救いの手をさしのべたのは、学術機関や研究開発部門の顧客を多くもつ、ハイパフォーマンスコンピューティング(HPC)向けストレージベンダーのDDN。ティントリジャパンはDDNジャパンの一事業部門となり、法人格はもたないものの、一定の独立性を保ちながら国内での事業を継続している。
米ティントリ・バイ・DDN
フィリップ・トリコビク
バイスプレジデント
独自の技術をもち、顧客やパートナーからも評価されていたティントリが、なぜ一旦は経営破綻という事態を迎えたのか。当時の米ティントリ営業部門トップで、現在は米ティントリ・バイ・DDNで事業再建の責任者を務めるフィリップ・トリコビク氏は「ティントリには技術も製品も顧客もあったが、経営に規律が欠けていた。会社設立から7年の事業期間、1四半期も黒字を出したことがなかった」と述べ、堅実とは言えない計画の下に、野放図な事業拡大が繰り返されていたことを指摘。半ば公然と旧経営陣を批判した。特に人員の過剰が深刻で、この反省から現在は間接部門をDDNと共有することで効率化を果たし、採用のほとんどはサポート技術者に充てているという。
トリコビク氏は「DDNに示した事業計画案では、大手顧客の40~50%はティントリを離れて他社製品に切り替えることを想定していた」が、実際には大手企業顧客は「1社も離れることはなかった」と話す。昨年9月の買収完了以降、容量拡張のためティントリ製品を買い増す顧客が相次ぎ、2四半期連続で黒字化を達成するなど、業績は過去最高の水準で推移しているという。
パートナー網は維持
DDN製品のクロスセルも推進
日本国内では、ティントリジャパンで営業本部長を務めていた小野倫正氏が、DDNジャパンのティントリ事業部長としてリーダーシップをとる。記者会見のプレゼンテーションで国内事業に関して詳細な説明は行われなかったが、パートナー網も新体制に継承され、国内の顧客に対する製品や保守サービスが提供されているという。
富士通が「ETERNUS TRシリーズ」の製品名で販売していたOEM製品については、昨年7月で新規の販売は終了している。しかし、ユーザーイベントではETERNUS TRを導入した顧客が容量を拡張しながら運用を継続している事例が紹介されており、保守サービスの一環として現在も富士通からの製品供給は行われている模様だ。
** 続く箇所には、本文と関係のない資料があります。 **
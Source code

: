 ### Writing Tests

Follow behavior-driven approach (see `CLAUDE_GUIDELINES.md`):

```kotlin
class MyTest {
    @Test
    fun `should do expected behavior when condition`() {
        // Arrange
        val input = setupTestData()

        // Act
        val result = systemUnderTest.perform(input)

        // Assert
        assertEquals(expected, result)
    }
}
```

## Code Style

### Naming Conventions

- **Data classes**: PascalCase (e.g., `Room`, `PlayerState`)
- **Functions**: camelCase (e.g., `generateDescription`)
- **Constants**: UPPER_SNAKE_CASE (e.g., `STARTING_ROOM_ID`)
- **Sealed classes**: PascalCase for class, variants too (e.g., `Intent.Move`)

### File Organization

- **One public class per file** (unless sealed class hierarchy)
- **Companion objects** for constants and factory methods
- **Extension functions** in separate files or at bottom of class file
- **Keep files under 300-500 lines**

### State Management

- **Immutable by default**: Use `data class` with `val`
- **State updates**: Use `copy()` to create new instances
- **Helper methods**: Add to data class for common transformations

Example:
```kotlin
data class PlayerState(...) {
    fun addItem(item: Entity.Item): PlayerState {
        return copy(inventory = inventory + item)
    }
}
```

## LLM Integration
また、今回の経営再建後初のアップデートとして、VM単位に加えてデータベース単位でも性能の可視化や制御を行える新機能が発表された。今後はさらに、コンテナ単位でも性能の管理を可能にしていくロードマップを描く。ITインフラの抽象化と集積化が進み、パフォーマンスの見積もりや問題の原因究明はますます難しくなっている中、ストレージ上の個々のデータがどのアプリケーションにひも付いているかをより細かく認識することで、サービスレベルを落とさず運用を効率化していく製品戦略だ。
DDNジャパン
ロベルト・トリンドル
ゼネラルマネージャー
DDNは今月、ソフトウェア定義型ストレージ(SDS)の米ネクセンタを買収する意向を発表している。HPC領域に特化してきたDDNにとって、ティントリやネクセンタが手掛けてきたエンタープライズ市場への進出は新たな挑戦となる。DDNジャパンの代表を務めるロベルト・トリンドル ゼネラルマネージャーは「ティントリやネクセンタを得たことで、今後はDDNが提案できなかった市場にも出ていきたい」と述べ、従来のDDN製品を、データアナリティクス用途などで一般企業に提案する活動にも力を注いでいく方針を示した。